(WHAT THE TASK ASKS):
Beginning at the top of the entries below, retype each line exactly until the line containing "# TON Deep Documentation" has been written out; include no pictures and no later lines.

(INFORMATION SUPPLIED):
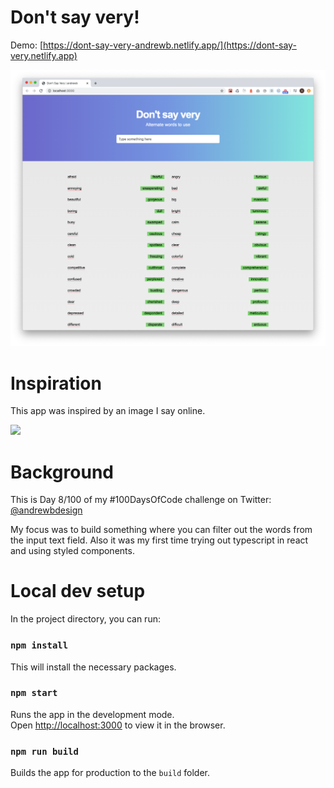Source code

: # Don't say very!
Demo: [https://dont-say-very-andrewb.netlify.app/](https://dont-say-very.netlify.app)

![](screenshot.png)

# Inspiration
This app was inspired by an image I say online.

![](inpsiration.wep)

# Background
This is Day 8/100 of my #100DaysOfCode challenge on Twitter: [@andrewbdesign](https://twitter.com/andrewbdesign)

My focus was to build something where you can filter out the words from the input text field. Also it was my first time trying out typescript in react and using styled components.


# Local dev setup
In the project directory, you can run:

### `npm install`

This will install the necessary packages.

### `npm start`

Runs the app in the development mode.<br />
Open [http://localhost:3000](http://localhost:3000) to view it in the browser.

### `npm run build`

Builds the app for production to the `build` folder.<br />
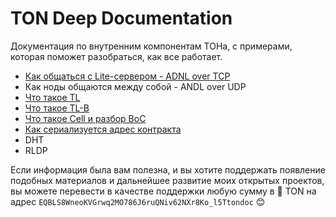 # TON Deep Documentation
Документация по внутренним компонентам ТОНа, с примерами, которая поможет разобраться, как все работает. 

* [Как общаться с Lite-сервером - ADNL over TCP](/ADNL-TCP-Liteserver.md)
* Как ноды общаются между собой - ANDL over UDP
* [Что такое TL](/TL.md)
* [Что такое TL-B](/TL-B.md)
* [Что такое Cell и разбор BoC](/Cells-BoC.md)
* [Как сериализуется адрес контракта](/Address.md)
* DHT
* RLDP

Если информация была вам полезна, и вы хотите поддержать появление подобных материалов и дальнейшее развитие моих открытых проектов, вы можете перевести в качестве поддержки любую сумму в 💎 TON на адрес `EQBLS8WneoKVGrwq2MO786J6ruQNiv62NXr8Ko_l5Ttondoc` 😊
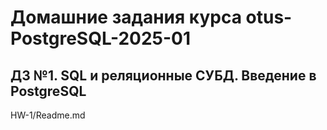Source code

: # Домашние задания курса otus-PostgreSQL-2025-01

## ДЗ №1. SQL и реляционные СУБД. Введение в PostgreSQL
HW-1/Readme.md
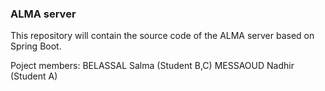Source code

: ### ALMA server

This repository will contain the source code of the ALMA server based on Spring Boot.

Poject members:
		BELASSAL Salma (Student B,C)
		MESSAOUD Nadhir (Student A)

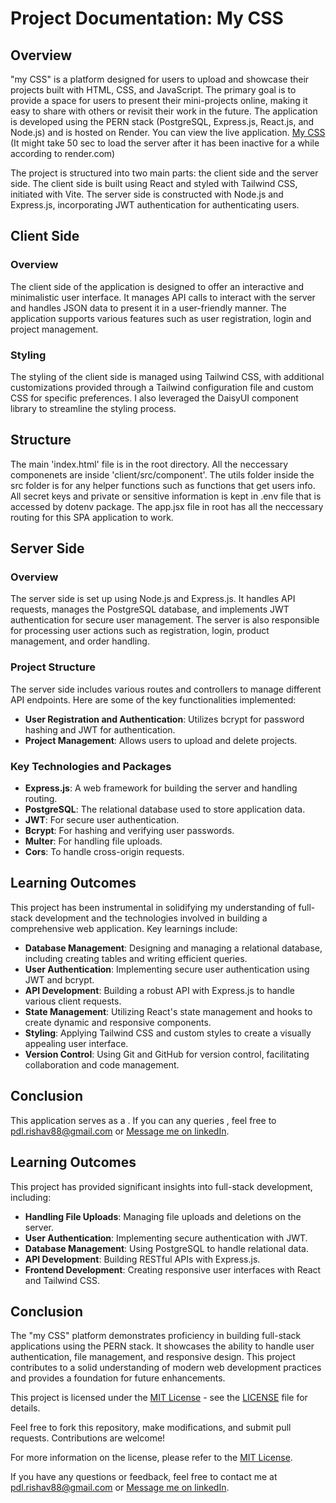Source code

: # Project Documentation: My CSS

## Overview
"my CSS" is a platform designed for users to upload and showcase their projects built with HTML, CSS, and JavaScript. The primary goal is to provide a space for users to present their mini-projects online, making it easy to share with others or revisit their work in the future. The application is developed using the PERN stack (PostgreSQL, Express.js, React.js, and Node.js) and is hosted on Render. You can view the live application. [My CSS](https://my-css.onrender.com/) (It might take 50 sec to load the server after it has been inactive for a while according to render.com)

The project is structured into two main parts: the client side and the server side. The client side is built using React and styled with Tailwind CSS, initiated with Vite. The server side is constructed with Node.js and Express.js, incorporating JWT authentication for authenticating users.

## Client Side

### Overview
The client side of the application is designed to offer an interactive and minimalistic user interface. It manages API calls to interact with the server and handles JSON data to present it in a user-friendly manner. The application supports various features such as user registration, login and project management.
### Styling
The styling of the client side is managed using Tailwind CSS, with additional customizations provided through a Tailwind configuration file and custom CSS for specific preferences. I also leveraged the DaisyUI component library to streamline the styling process.

## Structure
The main 'index.html' file is in the root directory. All the neccessary componenets are inside 'client/src/component'. The utils folder inside the src folder is for any helper functions such as functions that get users info. All secret keys and private or sensitive information is kept in .env file that is accessed by dotenv package. The app.jsx file in root has all the neccessary routing for this SPA application to work.

## Server Side

### Overview
The server side is set up using Node.js and Express.js. It handles API requests, manages the PostgreSQL database, and implements JWT authentication for secure user management. The server is also responsible for processing user actions such as registration, login, product management, and order handling.

### Project Structure
The server side includes various routes and controllers to manage different API endpoints. Here are some of the key functionalities implemented:

- **User Registration and Authentication**: Utilizes bcrypt for password hashing and JWT for authentication.
- **Project Management**: Allows users to upload and delete projects.

### Key Technologies and Packages
- **Express.js**: A web framework for building the server and handling routing.
- **PostgreSQL**: The relational database used to store application data.
- **JWT**: For secure user authentication.
- **Bcrypt**: For hashing and verifying user passwords.
- **Multer**: For handling file uploads.
- **Cors**: To handle cross-origin requests.

## Learning Outcomes
This project has been instrumental in solidifying my understanding of full-stack development and the technologies involved in building a comprehensive web application. Key learnings include:

- **Database Management**: Designing and managing a relational database, including creating tables and writing efficient queries.
- **User Authentication**: Implementing secure user authentication using JWT and bcrypt.
- **API Development**: Building a robust API with Express.js to handle various client requests.
- **State Management**: Utilizing React's state management and hooks to create dynamic and responsive components.
- **Styling**: Applying Tailwind CSS and custom styles to create a visually appealing user interface.
- **Version Control**: Using Git and GitHub for version control, facilitating collaboration and code management.

## Conclusion
This application serves as a . If you can any queries , feel free to [pdl.rishav88@gmail.com](mailto:pdl.rishav88@gmail.com) or [Message me on linkedIn](https://www.linkedin.com/in/poudelrishavz/).

## Learning Outcomes
This project has provided significant insights into full-stack development, including:

- **Handling File Uploads**: Managing file uploads and deletions on the server.
- **User Authentication**: Implementing secure authentication with JWT.
- **Database Management**: Using PostgreSQL to handle relational data.
- **API Development**: Building RESTful APIs with Express.js.
- **Frontend Development**: Creating responsive user interfaces with React and Tailwind CSS.

## Conclusion
The "my CSS" platform demonstrates proficiency in building full-stack applications using the PERN stack. It showcases the ability to handle user authentication, file management, and responsive design. This project contributes to a solid understanding of modern web development practices and provides a foundation for future enhancements.

This project is licensed under the [MIT License](LICENSE) - see the [LICENSE](LICENSE) file for details.

Feel free to fork this repository, make modifications, and submit pull requests. Contributions are welcome!

For more information on the license, please refer to the [MIT License](https://opensource.org/licenses/MIT).

If you have any questions or feedback, feel free to contact me at [pdl.rishav88@gmail.com](mailto:pdl.rishav88@gmail.com) or [Message me on linkedIn](https://www.linkedin.com/in/poudelrishavz/).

(COMPLETED EXERCISE):
Source code

: # Don't say very!
Demo: [https://dont-say-very-andrewb.netlify.app/](https://dont-say-very.netlify.app)

![](screenshot.png)

# Inspiration
This app was inspired by an image I say online.

![](inpsiration.wep)

# Background
This is Day 8/100 of my #100DaysOfCode challenge on Twitter: [@andrewbdesign](https://twitter.com/andrewbdesign)

My focus was to build something where you can filter out the words from the input text field. Also it was my first time trying out typescript in react and using styled components.


# Local dev setup
In the project directory, you can run:

### `npm install`

This will install the necessary packages.

### `npm start`

Runs the app in the development mode.<br />
Open [http://localhost:3000](http://localhost:3000) to view it in the browser.

### `npm run build`

Builds the app for production to the `build` folder.<br />
 # TON Deep Documentation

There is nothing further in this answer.